In De Volkskrant (alleen voor abonnees) van 24 september jl. pleit Aad de Groot, bestuursvoorzitter bij zorgverzekeraar DSW, voor een “fundamentele verandering van het zorgverzekeringsstelsel”. Voor het grootste deel moet volgens hem de zorgpremie afhankelijk worden van het inkomen. De nominale zorgpremie mag dan nog hoogstens 30 euro per maand bedragen. De reden daarvoor is volgens De Groot dat die zogeheten nominale premie niet onbeperkt kan blijven stijgen. DSW heeft 10 duizend klanten die minstens een half jaar achterlopen met het betalen van de zorgpremie, terwijl DSW met 70 duizend klanten een betalingsregeling heeft getroffen.

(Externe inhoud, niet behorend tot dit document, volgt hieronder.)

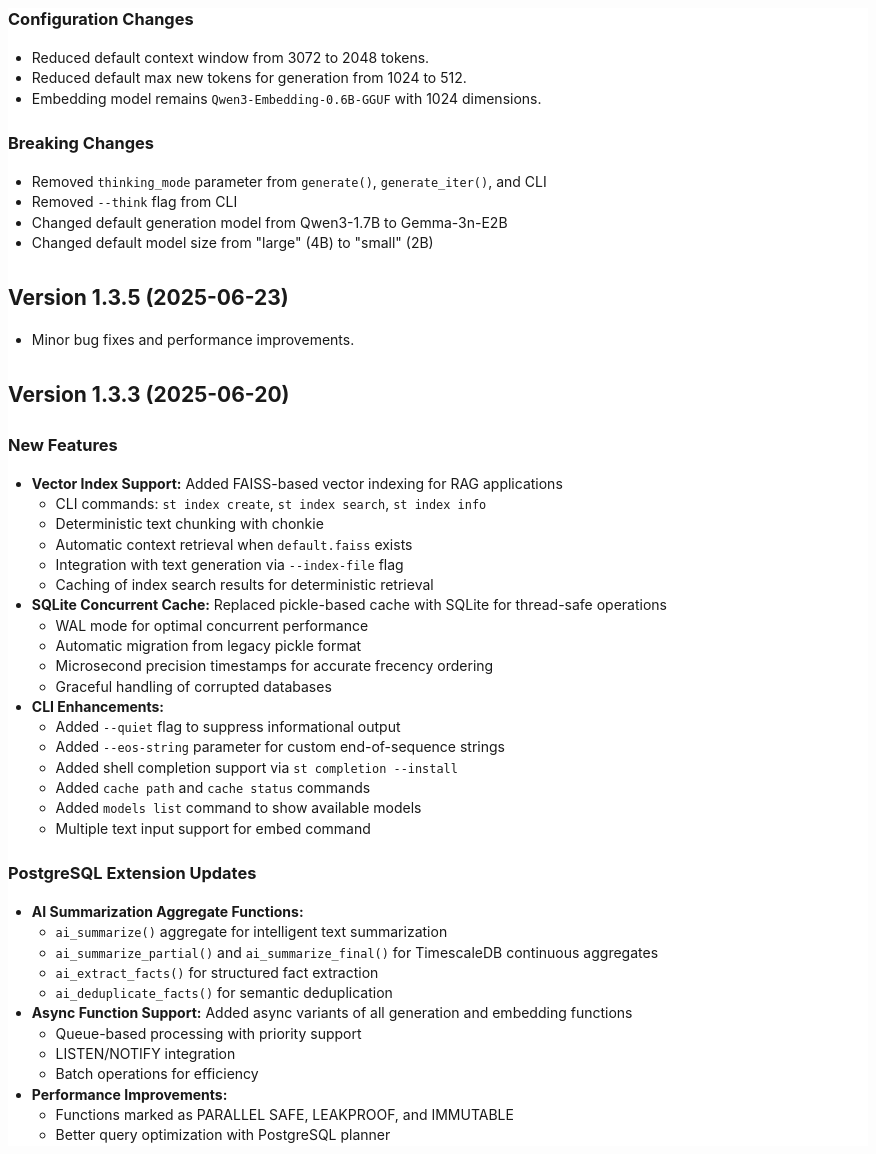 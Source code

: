 ### Configuration Changes
- Reduced default context window from 3072 to 2048 tokens.
- Reduced default max new tokens for generation from 1024 to 512.
- Embedding model remains `Qwen3-Embedding-0.6B-GGUF` with 1024 dimensions.

### Breaking Changes
- Removed `thinking_mode` parameter from `generate()`, `generate_iter()`, and CLI
- Removed `--think` flag from CLI
- Changed default generation model from Qwen3-1.7B to Gemma-3n-E2B
- Changed default model size from "large" (4B) to "small" (2B)

## Version 1.3.5 (2025-06-23)

- Minor bug fixes and performance improvements.

## Version 1.3.3 (2025-06-20)

### New Features
- **Vector Index Support:** Added FAISS-based vector indexing for RAG applications
  - CLI commands: `st index create`, `st index search`, `st index info`
  - Deterministic text chunking with chonkie
  - Automatic context retrieval when `default.faiss` exists
  - Integration with text generation via `--index-file` flag
  - Caching of index search results for deterministic retrieval
- **SQLite Concurrent Cache:** Replaced pickle-based cache with SQLite for thread-safe operations
  - WAL mode for optimal concurrent performance
  - Automatic migration from legacy pickle format
  - Microsecond precision timestamps for accurate frecency ordering
  - Graceful handling of corrupted databases
- **CLI Enhancements:**
  - Added `--quiet` flag to suppress informational output
  - Added `--eos-string` parameter for custom end-of-sequence strings
  - Added shell completion support via `st completion --install`
  - Added `cache path` and `cache status` commands
  - Added `models list` command to show available models
  - Multiple text input support for embed command

### PostgreSQL Extension Updates
- **AI Summarization Aggregate Functions:** 
  - `ai_summarize()` aggregate for intelligent text summarization
  - `ai_summarize_partial()` and `ai_summarize_final()` for TimescaleDB continuous aggregates
  - `ai_extract_facts()` for structured fact extraction
  - `ai_deduplicate_facts()` for semantic deduplication
- **Async Function Support:** Added async variants of all generation and embedding functions
  - Queue-based processing with priority support
  - LISTEN/NOTIFY integration
  - Batch operations for efficiency
- **Performance Improvements:**
  - Functions marked as PARALLEL SAFE, LEAKPROOF, and IMMUTABLE
  - Better query optimization with PostgreSQL planner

Is het een “fundamentele verandering” als je een deel van de lasten van de zorg verschuift van mensen met lage inkomens naar mensen met hoge inkomens? Het antwoord is ja, want dat gaat betekenen dat we alleen nog ziekenfondsen overhouden. Tenminste, dat is volgens mij het gevolg van het voorstel van De Groot, al zijn de meningen daarover verdeeld (zie hieronder).
De zorgtoeslag is voor zorg, niet voor een fatbike
Hoe kan het dat mensen de nominale zorgpremie niet kunnen of niet willen betalen, vraag je je als naïeve krantenlezer zonder financiële besognes af? Mensen met lage inkomens kunnen toch een zorgtoeslag aanvragen, die de kosten van de nominale premie in ieder geval deels compenseert? De dag erna kwam de krant op dit onderwerp terug en onthulde het antwoord. Het blijkt dat niet iedereen die recht heeft op een zorgtoeslag die ook aanvraagt. Bovendien blijken sommige mensen die de zorgtoeslag wel aanvragen, het geld te gebruiken voor andere zaken dan het financieren van de zorgpremie. Bij andere zaken denk ik dan direct aan een fatbike, maar dat is natuurlijk een vooroordeel.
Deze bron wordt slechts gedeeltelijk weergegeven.